Its one of those positive jewels which shines out all the brighter from Jeremiah because of the misery that surrounds it.

When I first looked at this during the week, I wanted to polish up that jewel and offer to you a brilliant reflection on how we need to seek the welfare of the city – this glorious city of Glasgow and pray for its welfare and meditate on the idea that in its welfare we will find our own welfare.

Its a neat idea for a sermon – one could also throw in the city motto – Let Glasgow flourish by the preaching of the word and preach a nice safe sermon about how we’ve all got to work for the common good and the good of the city in which we dwell and all will be well.

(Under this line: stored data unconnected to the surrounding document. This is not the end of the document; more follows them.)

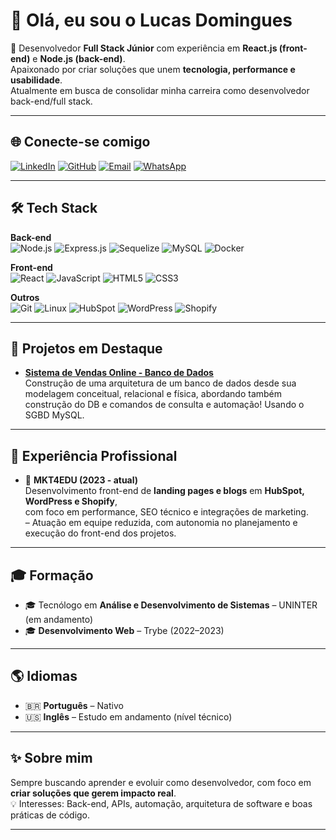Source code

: # 👋 Olá, eu sou o Lucas Domingues

🎯 Desenvolvedor **Full Stack Júnior** com experiência em **React.js (front-end)** e **Node.js (back-end)**.  
Apaixonado por criar soluções que unem **tecnologia, performance e usabilidade**.  
Atualmente em busca de consolidar minha carreira como desenvolvedor back-end/full stack.  

---

## 🌐 Conecte-se comigo

[![LinkedIn](https://img.shields.io/badge/LinkedIn-0077B5?style=for-the-badge&logo=linkedin&logoColor=white)](https://www.linkedin.com/in/lucas-domingues-developer/)
[![GitHub](https://img.shields.io/badge/GitHub-000?style=for-the-badge&logo=github&logoColor=white)](https://github.com/Lucdomingues)
[![Email](https://img.shields.io/badge/Email-0078D4?style=for-the-badge&logo=microsoft-outlook&logoColor=white)](mailto:contato.lucascdomingues@gmail.com)
[![WhatsApp](https://img.shields.io/badge/WhatsApp-25D366?style=for-the-badge&logo=whatsapp&logoColor=white)](https://wa.me/5511961206560)

---

## 🛠️ Tech Stack

**Back-end**  
![Node.js](https://img.shields.io/badge/Node.js-339933?style=for-the-badge&logo=nodedotjs&logoColor=white)
![Express.js](https://img.shields.io/badge/Express.js-000000?style=for-the-badge&logo=express&logoColor=white)
![Sequelize](https://img.shields.io/badge/Sequelize-52B0E7?style=for-the-badge&logo=sequelize&logoColor=white)
![MySQL](https://img.shields.io/badge/MySQL-4479A1?style=for-the-badge&logo=mysql&logoColor=white)
![Docker](https://img.shields.io/badge/Docker-2496ED?style=for-the-badge&logo=docker&logoColor=white)

**Front-end**  
![React](https://img.shields.io/badge/React-20232A?style=for-the-badge&logo=react&logoColor=61DAFB)
![JavaScript](https://img.shields.io/badge/JavaScript-323330?style=for-the-badge&logo=javascript&logoColor=F7DF1E)
![HTML5](https://img.shields.io/badge/HTML5-E34F26?style=for-the-badge&logo=html5&logoColor=white)
![CSS3](https://img.shields.io/badge/CSS3-1572B6?style=for-the-badge&logo=css3&logoColor=white)

**Outros**  
![Git](https://img.shields.io/badge/Git-F05032?style=for-the-badge&logo=git&logoColor=white)
![Linux](https://img.shields.io/badge/Linux-FCC624?style=for-the-badge&logo=linux&logoColor=black)
![HubSpot](https://img.shields.io/badge/HubSpot-FF7A59?style=for-the-badge&logo=hubspot&logoColor=white)
![WordPress](https://img.shields.io/badge/WordPress-21759B?style=for-the-badge&logo=wordpress&logoColor=white)
![Shopify](https://img.shields.io/badge/Shopify-7AB55C?style=for-the-badge&logo=shopify&logoColor=white)

---

## 🚀 Projetos em Destaque

- [**Sistema de Vendas Online - Banco de Dados**](https://github.com/Lucdomingues/Banco-de-Dados---Sistema-de-Vendas-Online)  
  Construção de uma arquitetura de um banco de dados desde sua modelagem conceitual, relacional e física, abordando também
  construção do DB e comandos de consulta e automação! Usando o SGBD MySQL.

---

## 💼 Experiência Profissional

- 🚀 **MKT4EDU (2023 - atual)**  
  Desenvolvimento front-end de **landing pages e blogs** em **HubSpot, WordPress e Shopify**,  
  com foco em performance, SEO técnico e integrações de marketing.  
  – Atuação em equipe reduzida, com autonomia no planejamento e execução do front-end dos projetos.  

---

## 🎓 Formação

- 🎓 Tecnólogo em **Análise e Desenvolvimento de Sistemas** – UNINTER (em andamento)  
- 🎓 **Desenvolvimento Web** – Trybe (2022–2023)

---

## 🌎 Idiomas

- 🇧🇷 **Português** – Nativo  
- 🇺🇸 **Inglês** – Estudo em andamento (nível técnico)  

---

## ✨ Sobre mim

Sempre buscando aprender e evoluir como desenvolvedor, com foco em **criar soluções que gerem impacto real**.  
💡 Interesses: Back-end, APIs, automação, arquitetura de software e boas práticas de código.  

---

Well, its a fine idea and that’s where I’m going to end up this morning. But first lets see what it was really all about for that idea is to take it ever so slightly out of context.

For Jeremiah is not writing to a settled community.

He is not writing to people who are at peace.

He’s not really writing to Glasgow’s west end.

The exile has happened. What happened was that the people’s enemies took them capture and sent them away to Babylon. But not all the people though. The Babylonians took away the thinkers, the scribes and the preachers, the professors and the teachers. They removed from amongst the people those who were the guardians of culture and those who could think. Imagine. The universities empty. The teaching hospital with no teaching staff. The writers and the popstars, the documentary makers and the journalists, the managers and the payroll clerks.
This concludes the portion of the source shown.